* [Problem to solve]:
From the first line to the last, copy the listing exactly and omit the images.
++++ Exercise material
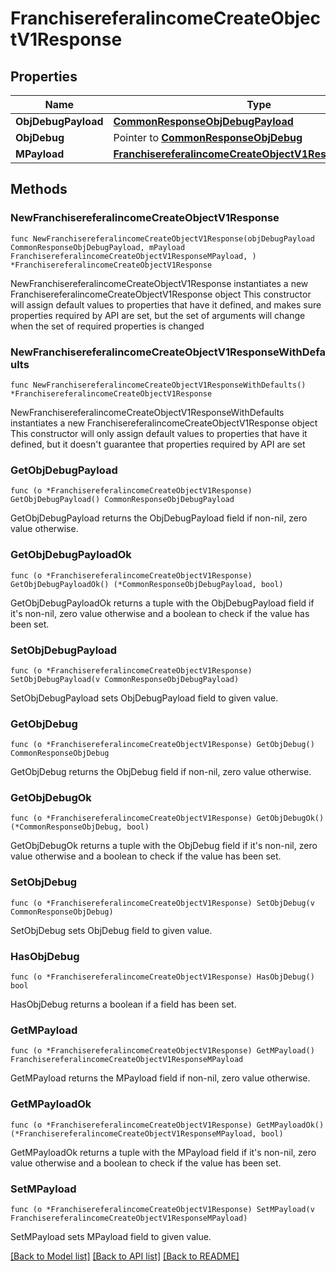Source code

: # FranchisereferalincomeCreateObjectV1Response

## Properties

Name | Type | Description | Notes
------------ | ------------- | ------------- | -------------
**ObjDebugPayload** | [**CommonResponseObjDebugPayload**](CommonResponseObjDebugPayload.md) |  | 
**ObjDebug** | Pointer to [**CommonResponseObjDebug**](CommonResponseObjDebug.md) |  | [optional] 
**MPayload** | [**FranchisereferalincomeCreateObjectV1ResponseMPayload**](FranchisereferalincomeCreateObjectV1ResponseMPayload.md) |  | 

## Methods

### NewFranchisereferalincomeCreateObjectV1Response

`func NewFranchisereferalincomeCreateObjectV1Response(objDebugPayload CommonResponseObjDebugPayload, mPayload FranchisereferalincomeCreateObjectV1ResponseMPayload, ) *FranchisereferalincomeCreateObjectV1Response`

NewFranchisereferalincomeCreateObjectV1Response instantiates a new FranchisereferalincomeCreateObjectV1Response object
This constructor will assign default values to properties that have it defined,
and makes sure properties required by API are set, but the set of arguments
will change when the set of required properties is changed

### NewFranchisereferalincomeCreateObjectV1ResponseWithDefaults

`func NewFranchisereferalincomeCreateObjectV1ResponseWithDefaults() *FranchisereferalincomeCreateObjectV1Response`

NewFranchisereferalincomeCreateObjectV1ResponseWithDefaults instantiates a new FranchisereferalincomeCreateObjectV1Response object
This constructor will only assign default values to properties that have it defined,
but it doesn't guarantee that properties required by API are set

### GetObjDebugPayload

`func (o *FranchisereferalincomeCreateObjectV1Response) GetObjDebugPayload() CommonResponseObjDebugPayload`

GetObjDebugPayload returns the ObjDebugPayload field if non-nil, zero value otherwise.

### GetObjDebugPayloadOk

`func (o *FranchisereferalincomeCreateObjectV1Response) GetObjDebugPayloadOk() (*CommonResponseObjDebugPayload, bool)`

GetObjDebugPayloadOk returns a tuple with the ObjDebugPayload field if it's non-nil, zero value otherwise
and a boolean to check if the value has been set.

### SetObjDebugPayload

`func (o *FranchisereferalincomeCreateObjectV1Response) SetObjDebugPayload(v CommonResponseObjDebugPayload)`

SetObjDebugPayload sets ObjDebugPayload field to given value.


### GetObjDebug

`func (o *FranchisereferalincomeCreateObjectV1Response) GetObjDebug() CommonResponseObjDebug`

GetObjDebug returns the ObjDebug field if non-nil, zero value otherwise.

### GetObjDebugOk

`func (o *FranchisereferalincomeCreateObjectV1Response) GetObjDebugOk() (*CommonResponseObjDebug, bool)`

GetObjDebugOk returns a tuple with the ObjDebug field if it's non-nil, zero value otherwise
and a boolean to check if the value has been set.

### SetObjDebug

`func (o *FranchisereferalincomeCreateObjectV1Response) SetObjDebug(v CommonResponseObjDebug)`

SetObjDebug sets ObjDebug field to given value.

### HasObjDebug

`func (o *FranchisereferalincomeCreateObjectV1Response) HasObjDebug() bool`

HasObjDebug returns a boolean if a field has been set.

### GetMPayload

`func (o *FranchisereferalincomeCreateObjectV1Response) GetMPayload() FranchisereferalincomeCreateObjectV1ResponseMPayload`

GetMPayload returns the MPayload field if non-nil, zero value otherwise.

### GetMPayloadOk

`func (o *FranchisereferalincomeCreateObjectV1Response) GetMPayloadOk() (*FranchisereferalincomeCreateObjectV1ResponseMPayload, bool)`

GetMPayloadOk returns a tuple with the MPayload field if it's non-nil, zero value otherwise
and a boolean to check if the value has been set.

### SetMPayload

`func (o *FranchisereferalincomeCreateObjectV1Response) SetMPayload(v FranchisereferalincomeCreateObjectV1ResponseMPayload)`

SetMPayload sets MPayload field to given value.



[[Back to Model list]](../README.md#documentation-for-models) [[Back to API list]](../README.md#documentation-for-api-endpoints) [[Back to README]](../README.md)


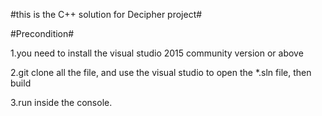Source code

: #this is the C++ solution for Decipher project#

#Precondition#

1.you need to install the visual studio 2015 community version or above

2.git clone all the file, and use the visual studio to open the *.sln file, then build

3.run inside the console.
++++++++
* [Reply]:
Source code

: # FranchisereferalincomeCreateObjectV1Response

## Properties

Name | Type | Description | Notes
------------ | ------------- | ------------- | -------------
**ObjDebugPayload** | [**CommonResponseObjDebugPayload**](CommonResponseObjDebugPayload.md) |  | 
**ObjDebug** | Pointer to [**CommonResponseObjDebug**](CommonResponseObjDebug.md) |  | [optional] 
**MPayload** | [**FranchisereferalincomeCreateObjectV1ResponseMPayload**](FranchisereferalincomeCreateObjectV1ResponseMPayload.md) |  | 

## Methods

### NewFranchisereferalincomeCreateObjectV1Response

`func NewFranchisereferalincomeCreateObjectV1Response(objDebugPayload CommonResponseObjDebugPayload, mPayload FranchisereferalincomeCreateObjectV1ResponseMPayload, ) *FranchisereferalincomeCreateObjectV1Response`

NewFranchisereferalincomeCreateObjectV1Response instantiates a new FranchisereferalincomeCreateObjectV1Response object
This constructor will assign default values to properties that have it defined,
and makes sure properties required by API are set, but the set of arguments
will change when the set of required properties is changed

### NewFranchisereferalincomeCreateObjectV1ResponseWithDefaults

`func NewFranchisereferalincomeCreateObjectV1ResponseWithDefaults() *FranchisereferalincomeCreateObjectV1Response`

NewFranchisereferalincomeCreateObjectV1ResponseWithDefaults instantiates a new FranchisereferalincomeCreateObjectV1Response object
This constructor will only assign default values to properties that have it defined,
but it doesn't guarantee that properties required by API are set

### GetObjDebugPayload

`func (o *FranchisereferalincomeCreateObjectV1Response) GetObjDebugPayload() CommonResponseObjDebugPayload`

GetObjDebugPayload returns the ObjDebugPayload field if non-nil, zero value otherwise.

### GetObjDebugPayloadOk

`func (o *FranchisereferalincomeCreateObjectV1Response) GetObjDebugPayloadOk() (*CommonResponseObjDebugPayload, bool)`

GetObjDebugPayloadOk returns a tuple with the ObjDebugPayload field if it's non-nil, zero value otherwise
and a boolean to check if the value has been set.

### SetObjDebugPayload

`func (o *FranchisereferalincomeCreateObjectV1Response) SetObjDebugPayload(v CommonResponseObjDebugPayload)`

SetObjDebugPayload sets ObjDebugPayload field to given value.


### GetObjDebug

`func (o *FranchisereferalincomeCreateObjectV1Response) GetObjDebug() CommonResponseObjDebug`

GetObjDebug returns the ObjDebug field if non-nil, zero value otherwise.

### GetObjDebugOk

`func (o *FranchisereferalincomeCreateObjectV1Response) GetObjDebugOk() (*CommonResponseObjDebug, bool)`

GetObjDebugOk returns a tuple with the ObjDebug field if it's non-nil, zero value otherwise
and a boolean to check if the value has been set.

### SetObjDebug

`func (o *FranchisereferalincomeCreateObjectV1Response) SetObjDebug(v CommonResponseObjDebug)`

SetObjDebug sets ObjDebug field to given value.

### HasObjDebug

`func (o *FranchisereferalincomeCreateObjectV1Response) HasObjDebug() bool`

HasObjDebug returns a boolean if a field has been set.

### GetMPayload

`func (o *FranchisereferalincomeCreateObjectV1Response) GetMPayload() FranchisereferalincomeCreateObjectV1ResponseMPayload`

GetMPayload returns the MPayload field if non-nil, zero value otherwise.

### GetMPayloadOk

`func (o *FranchisereferalincomeCreateObjectV1Response) GetMPayloadOk() (*FranchisereferalincomeCreateObjectV1ResponseMPayload, bool)`

GetMPayloadOk returns a tuple with the MPayload field if it's non-nil, zero value otherwise
and a boolean to check if the value has been set.

### SetMPayload

`func (o *FranchisereferalincomeCreateObjectV1Response) SetMPayload(v FranchisereferalincomeCreateObjectV1ResponseMPayload)`

SetMPayload sets MPayload field to given value.



[[Back to Model list]](../README.md#documentation-for-models) [[Back to API list]](../README.md#documentation-for-api-endpoints) [[Back to README]](../README.md)


Source code

: #this is the C++ solution for Decipher project#

#Precondition#

1.you need to install the visual studio 2015 community version or above

2.git clone all the file, and use the visual studio to open the *.sln file, then build

3.run inside the console.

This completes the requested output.